### WORK REQUEST:
Which of the lines below include the word "impresora"? Pull each one out.
· · · ·
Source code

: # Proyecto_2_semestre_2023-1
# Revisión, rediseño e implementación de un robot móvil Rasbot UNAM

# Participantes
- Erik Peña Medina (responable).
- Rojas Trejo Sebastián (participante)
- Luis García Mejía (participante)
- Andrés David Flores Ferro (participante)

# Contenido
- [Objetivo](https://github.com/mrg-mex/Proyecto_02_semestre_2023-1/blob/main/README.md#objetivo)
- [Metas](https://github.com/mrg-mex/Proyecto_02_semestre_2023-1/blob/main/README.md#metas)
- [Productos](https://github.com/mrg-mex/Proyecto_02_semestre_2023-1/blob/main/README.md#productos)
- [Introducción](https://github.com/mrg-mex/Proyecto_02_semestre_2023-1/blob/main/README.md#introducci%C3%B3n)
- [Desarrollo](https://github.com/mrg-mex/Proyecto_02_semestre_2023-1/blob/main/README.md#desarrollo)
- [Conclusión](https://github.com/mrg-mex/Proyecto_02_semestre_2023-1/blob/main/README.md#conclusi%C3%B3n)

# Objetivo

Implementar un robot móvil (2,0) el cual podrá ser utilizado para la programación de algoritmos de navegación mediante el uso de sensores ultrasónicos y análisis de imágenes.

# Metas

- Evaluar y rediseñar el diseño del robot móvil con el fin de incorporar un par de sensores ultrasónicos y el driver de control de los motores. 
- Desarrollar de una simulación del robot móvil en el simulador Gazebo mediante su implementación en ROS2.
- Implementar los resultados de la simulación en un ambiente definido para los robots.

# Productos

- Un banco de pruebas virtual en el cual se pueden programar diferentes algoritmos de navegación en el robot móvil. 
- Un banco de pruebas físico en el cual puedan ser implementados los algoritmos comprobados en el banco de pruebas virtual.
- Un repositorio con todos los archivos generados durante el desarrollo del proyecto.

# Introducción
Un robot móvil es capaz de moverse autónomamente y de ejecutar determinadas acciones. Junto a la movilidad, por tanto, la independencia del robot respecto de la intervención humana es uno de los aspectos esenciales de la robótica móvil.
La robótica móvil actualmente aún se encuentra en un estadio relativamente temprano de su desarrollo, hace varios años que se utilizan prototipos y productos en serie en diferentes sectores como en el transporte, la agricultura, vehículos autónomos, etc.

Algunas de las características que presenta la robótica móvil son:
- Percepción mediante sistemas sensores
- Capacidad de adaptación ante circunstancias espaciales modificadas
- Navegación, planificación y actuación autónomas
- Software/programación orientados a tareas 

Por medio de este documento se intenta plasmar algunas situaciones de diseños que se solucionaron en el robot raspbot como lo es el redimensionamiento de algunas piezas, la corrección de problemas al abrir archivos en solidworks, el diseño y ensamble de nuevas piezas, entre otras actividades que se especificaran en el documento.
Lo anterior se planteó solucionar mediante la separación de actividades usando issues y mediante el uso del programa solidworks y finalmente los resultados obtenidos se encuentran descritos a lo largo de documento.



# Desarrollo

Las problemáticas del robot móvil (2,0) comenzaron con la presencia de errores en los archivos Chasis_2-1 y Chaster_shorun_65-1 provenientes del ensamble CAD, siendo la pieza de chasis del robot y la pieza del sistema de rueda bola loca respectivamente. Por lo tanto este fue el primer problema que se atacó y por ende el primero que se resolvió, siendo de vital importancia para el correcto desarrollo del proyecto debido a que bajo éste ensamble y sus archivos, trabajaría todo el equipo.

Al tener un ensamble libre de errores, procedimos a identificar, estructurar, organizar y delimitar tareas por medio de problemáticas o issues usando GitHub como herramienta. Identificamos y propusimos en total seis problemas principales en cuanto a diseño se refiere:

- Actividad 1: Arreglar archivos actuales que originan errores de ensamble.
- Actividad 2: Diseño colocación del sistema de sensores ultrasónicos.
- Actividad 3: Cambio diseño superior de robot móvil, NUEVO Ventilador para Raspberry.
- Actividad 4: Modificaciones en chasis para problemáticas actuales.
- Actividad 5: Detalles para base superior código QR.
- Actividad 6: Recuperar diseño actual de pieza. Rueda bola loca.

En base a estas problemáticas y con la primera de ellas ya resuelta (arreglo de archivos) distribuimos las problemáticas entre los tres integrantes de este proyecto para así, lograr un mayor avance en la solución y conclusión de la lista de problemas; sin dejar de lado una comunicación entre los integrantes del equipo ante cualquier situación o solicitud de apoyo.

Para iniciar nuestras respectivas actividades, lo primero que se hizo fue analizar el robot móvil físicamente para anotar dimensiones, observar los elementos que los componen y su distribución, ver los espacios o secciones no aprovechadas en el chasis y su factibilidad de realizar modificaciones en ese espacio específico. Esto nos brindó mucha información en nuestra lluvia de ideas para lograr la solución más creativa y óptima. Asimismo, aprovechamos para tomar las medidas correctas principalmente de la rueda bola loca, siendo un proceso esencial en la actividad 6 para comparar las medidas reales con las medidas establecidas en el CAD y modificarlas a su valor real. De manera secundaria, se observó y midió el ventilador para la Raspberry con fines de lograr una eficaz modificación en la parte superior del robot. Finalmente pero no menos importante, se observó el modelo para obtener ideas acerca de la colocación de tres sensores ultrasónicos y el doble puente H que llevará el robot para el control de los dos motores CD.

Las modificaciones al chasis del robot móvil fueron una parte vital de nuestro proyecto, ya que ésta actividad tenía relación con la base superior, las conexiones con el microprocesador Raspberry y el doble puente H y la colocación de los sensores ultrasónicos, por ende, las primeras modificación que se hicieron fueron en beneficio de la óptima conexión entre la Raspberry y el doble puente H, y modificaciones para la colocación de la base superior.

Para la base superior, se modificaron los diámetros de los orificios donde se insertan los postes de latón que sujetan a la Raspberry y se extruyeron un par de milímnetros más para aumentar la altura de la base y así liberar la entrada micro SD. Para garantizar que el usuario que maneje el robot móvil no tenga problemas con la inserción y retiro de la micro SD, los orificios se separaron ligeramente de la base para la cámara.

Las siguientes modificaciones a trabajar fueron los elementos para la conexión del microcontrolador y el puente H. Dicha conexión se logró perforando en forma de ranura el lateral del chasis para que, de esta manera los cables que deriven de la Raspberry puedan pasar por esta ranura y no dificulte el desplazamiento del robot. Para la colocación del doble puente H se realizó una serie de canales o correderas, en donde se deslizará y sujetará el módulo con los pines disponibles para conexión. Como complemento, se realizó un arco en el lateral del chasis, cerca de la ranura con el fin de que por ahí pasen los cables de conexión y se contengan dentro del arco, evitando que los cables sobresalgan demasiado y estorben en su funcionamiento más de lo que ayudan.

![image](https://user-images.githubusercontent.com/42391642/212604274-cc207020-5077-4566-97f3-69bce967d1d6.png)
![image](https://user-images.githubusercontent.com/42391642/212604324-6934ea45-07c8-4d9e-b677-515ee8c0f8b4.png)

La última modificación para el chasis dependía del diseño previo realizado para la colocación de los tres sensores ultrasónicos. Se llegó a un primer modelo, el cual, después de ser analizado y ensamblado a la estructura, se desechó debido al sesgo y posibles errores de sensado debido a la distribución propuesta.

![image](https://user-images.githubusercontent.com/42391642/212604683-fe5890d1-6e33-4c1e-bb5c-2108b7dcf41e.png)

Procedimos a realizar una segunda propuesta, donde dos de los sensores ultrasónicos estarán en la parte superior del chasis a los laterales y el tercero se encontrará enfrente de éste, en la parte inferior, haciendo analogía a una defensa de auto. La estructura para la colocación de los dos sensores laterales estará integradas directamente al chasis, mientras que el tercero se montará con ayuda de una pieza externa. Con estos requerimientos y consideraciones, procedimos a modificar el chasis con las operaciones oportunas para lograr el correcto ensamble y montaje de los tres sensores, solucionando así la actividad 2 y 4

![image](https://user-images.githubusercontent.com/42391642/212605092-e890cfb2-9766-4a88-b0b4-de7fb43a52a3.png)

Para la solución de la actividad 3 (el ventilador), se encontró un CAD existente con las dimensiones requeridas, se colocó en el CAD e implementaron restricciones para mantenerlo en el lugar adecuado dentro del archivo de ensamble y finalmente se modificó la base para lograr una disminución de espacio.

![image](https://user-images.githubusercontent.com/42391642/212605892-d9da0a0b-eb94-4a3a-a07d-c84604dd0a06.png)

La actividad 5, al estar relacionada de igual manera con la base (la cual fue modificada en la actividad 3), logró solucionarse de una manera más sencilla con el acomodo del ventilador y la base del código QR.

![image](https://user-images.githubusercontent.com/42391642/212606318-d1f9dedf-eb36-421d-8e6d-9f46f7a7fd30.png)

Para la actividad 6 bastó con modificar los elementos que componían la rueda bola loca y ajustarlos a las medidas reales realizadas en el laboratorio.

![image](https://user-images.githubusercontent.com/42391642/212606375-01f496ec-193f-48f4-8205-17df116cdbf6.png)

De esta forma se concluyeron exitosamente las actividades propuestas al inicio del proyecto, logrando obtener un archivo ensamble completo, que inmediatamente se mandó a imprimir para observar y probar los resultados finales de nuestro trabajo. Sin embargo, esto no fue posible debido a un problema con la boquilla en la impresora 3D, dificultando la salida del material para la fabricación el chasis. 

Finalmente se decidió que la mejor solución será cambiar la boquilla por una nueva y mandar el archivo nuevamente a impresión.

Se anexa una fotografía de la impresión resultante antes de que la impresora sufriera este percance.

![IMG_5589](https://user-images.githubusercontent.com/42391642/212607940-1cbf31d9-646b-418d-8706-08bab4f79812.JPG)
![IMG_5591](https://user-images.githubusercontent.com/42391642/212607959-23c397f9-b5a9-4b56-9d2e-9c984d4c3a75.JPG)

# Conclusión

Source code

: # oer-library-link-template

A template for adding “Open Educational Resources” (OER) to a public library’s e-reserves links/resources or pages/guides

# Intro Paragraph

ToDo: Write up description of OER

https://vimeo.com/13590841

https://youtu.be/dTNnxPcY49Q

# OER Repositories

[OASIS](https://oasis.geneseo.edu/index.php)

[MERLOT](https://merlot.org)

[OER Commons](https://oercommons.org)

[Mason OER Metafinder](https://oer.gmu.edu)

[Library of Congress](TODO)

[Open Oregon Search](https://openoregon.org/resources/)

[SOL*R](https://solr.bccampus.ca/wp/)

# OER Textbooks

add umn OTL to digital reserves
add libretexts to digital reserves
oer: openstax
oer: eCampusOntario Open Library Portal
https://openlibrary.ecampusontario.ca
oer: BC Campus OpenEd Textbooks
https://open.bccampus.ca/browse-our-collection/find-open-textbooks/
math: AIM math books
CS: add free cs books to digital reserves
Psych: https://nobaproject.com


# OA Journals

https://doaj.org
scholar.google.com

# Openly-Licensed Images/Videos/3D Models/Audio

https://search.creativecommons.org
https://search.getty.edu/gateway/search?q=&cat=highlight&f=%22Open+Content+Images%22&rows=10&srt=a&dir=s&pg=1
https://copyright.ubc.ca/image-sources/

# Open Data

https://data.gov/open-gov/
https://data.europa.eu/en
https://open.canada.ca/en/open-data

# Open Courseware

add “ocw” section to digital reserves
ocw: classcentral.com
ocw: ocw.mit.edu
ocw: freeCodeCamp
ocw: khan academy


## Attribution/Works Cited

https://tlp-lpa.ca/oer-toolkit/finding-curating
· · · ·
### SOLUTION FOR THIS PROBLEM:
De esta forma se concluyeron exitosamente las actividades propuestas al inicio del proyecto, logrando obtener un archivo ensamble completo, que inmediatamente se mandó a imprimir para observar y probar los resultados finales de nuestro trabajo. Sin embargo, esto no fue posible debido a un problema con la boquilla en la impresora 3D, dificultando la salida del material para la fabricación el chasis. 
Se anexa una fotografía de la impresión resultante antes de que la impresora sufriera este percance.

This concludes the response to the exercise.